===== RECORDS =====

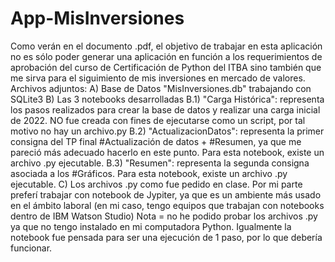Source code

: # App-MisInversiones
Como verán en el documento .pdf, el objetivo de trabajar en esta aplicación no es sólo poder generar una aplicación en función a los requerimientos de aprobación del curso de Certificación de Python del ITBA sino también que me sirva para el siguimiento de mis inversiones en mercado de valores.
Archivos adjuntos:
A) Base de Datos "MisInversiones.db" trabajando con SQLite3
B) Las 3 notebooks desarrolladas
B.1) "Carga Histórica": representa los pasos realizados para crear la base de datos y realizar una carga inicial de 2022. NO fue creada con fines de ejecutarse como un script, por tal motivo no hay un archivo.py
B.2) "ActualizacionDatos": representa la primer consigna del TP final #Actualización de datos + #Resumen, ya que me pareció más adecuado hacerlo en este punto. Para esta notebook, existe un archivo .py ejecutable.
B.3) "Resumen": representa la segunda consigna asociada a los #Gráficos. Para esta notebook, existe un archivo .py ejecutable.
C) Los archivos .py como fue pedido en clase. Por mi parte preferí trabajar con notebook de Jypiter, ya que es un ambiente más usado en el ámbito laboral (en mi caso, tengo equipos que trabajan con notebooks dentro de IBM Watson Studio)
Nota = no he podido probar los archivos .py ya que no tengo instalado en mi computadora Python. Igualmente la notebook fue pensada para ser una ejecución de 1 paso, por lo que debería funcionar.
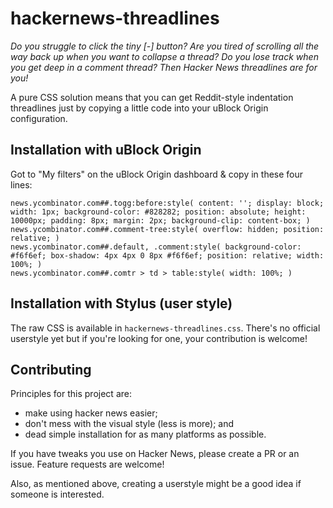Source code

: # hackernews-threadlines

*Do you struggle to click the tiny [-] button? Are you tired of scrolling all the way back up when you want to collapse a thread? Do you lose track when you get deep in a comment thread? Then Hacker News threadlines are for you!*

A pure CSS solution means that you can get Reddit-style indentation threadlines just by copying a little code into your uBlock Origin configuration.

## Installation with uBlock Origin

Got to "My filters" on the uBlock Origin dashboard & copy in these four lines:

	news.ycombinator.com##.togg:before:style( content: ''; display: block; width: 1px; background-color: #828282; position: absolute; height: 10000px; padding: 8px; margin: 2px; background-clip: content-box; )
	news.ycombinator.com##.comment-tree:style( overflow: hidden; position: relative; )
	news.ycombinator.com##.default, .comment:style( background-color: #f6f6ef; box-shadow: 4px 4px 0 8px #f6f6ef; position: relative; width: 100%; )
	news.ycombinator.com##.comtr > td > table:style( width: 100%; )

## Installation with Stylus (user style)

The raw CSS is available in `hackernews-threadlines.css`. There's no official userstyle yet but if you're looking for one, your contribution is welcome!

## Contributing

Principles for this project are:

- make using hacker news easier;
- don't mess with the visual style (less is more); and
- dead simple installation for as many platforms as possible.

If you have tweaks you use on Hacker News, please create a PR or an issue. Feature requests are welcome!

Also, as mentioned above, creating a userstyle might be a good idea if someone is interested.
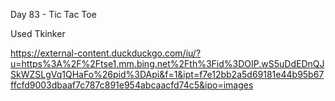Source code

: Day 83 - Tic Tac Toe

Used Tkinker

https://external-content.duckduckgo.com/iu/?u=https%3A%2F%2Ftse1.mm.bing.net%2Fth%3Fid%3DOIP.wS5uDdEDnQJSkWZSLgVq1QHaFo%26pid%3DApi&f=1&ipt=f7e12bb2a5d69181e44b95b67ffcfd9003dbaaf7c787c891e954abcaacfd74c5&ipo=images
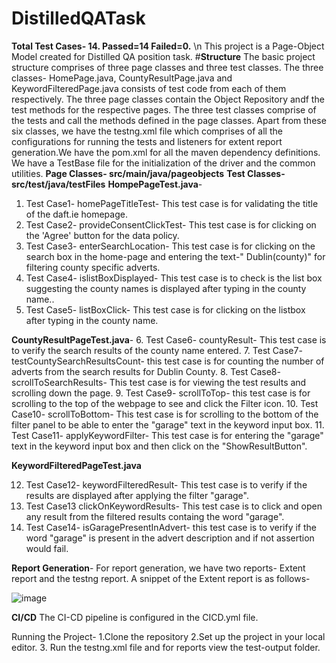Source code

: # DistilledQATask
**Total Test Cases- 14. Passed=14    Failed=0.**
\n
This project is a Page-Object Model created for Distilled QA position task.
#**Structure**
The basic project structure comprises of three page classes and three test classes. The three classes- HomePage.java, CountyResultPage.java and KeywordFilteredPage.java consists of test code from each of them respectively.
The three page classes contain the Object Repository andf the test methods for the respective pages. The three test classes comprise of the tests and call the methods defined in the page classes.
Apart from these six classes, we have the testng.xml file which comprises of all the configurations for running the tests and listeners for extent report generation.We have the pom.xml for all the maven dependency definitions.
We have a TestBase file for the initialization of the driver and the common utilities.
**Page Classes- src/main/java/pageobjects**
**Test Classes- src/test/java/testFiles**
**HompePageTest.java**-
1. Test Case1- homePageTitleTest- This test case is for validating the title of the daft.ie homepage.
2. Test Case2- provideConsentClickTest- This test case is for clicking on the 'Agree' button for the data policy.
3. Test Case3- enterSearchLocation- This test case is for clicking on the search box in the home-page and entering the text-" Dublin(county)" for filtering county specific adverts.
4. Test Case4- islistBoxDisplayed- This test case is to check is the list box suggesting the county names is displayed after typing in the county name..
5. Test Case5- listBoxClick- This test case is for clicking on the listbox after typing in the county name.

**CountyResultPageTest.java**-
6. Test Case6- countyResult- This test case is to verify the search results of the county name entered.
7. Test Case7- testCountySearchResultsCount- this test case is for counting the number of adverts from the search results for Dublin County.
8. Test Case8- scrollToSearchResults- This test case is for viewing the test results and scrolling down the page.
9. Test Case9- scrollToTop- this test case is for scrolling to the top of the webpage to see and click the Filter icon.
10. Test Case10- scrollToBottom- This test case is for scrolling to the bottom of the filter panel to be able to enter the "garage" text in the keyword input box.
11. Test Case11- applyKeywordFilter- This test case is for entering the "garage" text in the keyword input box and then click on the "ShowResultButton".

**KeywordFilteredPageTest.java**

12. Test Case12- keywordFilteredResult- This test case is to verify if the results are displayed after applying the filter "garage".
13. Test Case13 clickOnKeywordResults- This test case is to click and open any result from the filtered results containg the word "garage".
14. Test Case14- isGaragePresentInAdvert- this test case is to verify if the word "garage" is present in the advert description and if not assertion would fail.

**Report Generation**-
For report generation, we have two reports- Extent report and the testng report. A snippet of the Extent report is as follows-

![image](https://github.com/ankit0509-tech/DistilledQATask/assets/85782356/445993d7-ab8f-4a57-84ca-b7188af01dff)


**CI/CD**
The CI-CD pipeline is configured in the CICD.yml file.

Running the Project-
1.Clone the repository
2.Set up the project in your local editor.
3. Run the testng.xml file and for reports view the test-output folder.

=====

EXERCISE OBJECTIVE
Nothing but the lines above from the line with "A pure CSS solution" up to and including the line with "Used Tkinker" should be returned, exactly as written and without pictures.

TASK ANSWER
A pure CSS solution means that you can get Reddit-style indentation threadlines just by copying a little code into your uBlock Origin configuration.

## Installation with uBlock Origin

Got to "My filters" on the uBlock Origin dashboard & copy in these four lines:

	news.ycombinator.com##.togg:before:style( content: ''; display: block; width: 1px; background-color: #828282; position: absolute; height: 10000px; padding: 8px; margin: 2px; background-clip: content-box; )
	news.ycombinator.com##.comment-tree:style( overflow: hidden; position: relative; )
	news.ycombinator.com##.default, .comment:style( background-color: #f6f6ef; box-shadow: 4px 4px 0 8px #f6f6ef; position: relative; width: 100%; )
	news.ycombinator.com##.comtr > td > table:style( width: 100%; )

## Installation with Stylus (user style)

The raw CSS is available in `hackernews-threadlines.css`. There's no official userstyle yet but if you're looking for one, your contribution is welcome!

## Contributing

Principles for this project are:

- make using hacker news easier;
- don't mess with the visual style (less is more); and
- dead simple installation for as many platforms as possible.

If you have tweaks you use on Hacker News, please create a PR or an issue. Feature requests are welcome!

Also, as mentioned above, creating a userstyle might be a good idea if someone is interested.
Source code

: Day 83 - Tic Tac Toe

Used Tkinker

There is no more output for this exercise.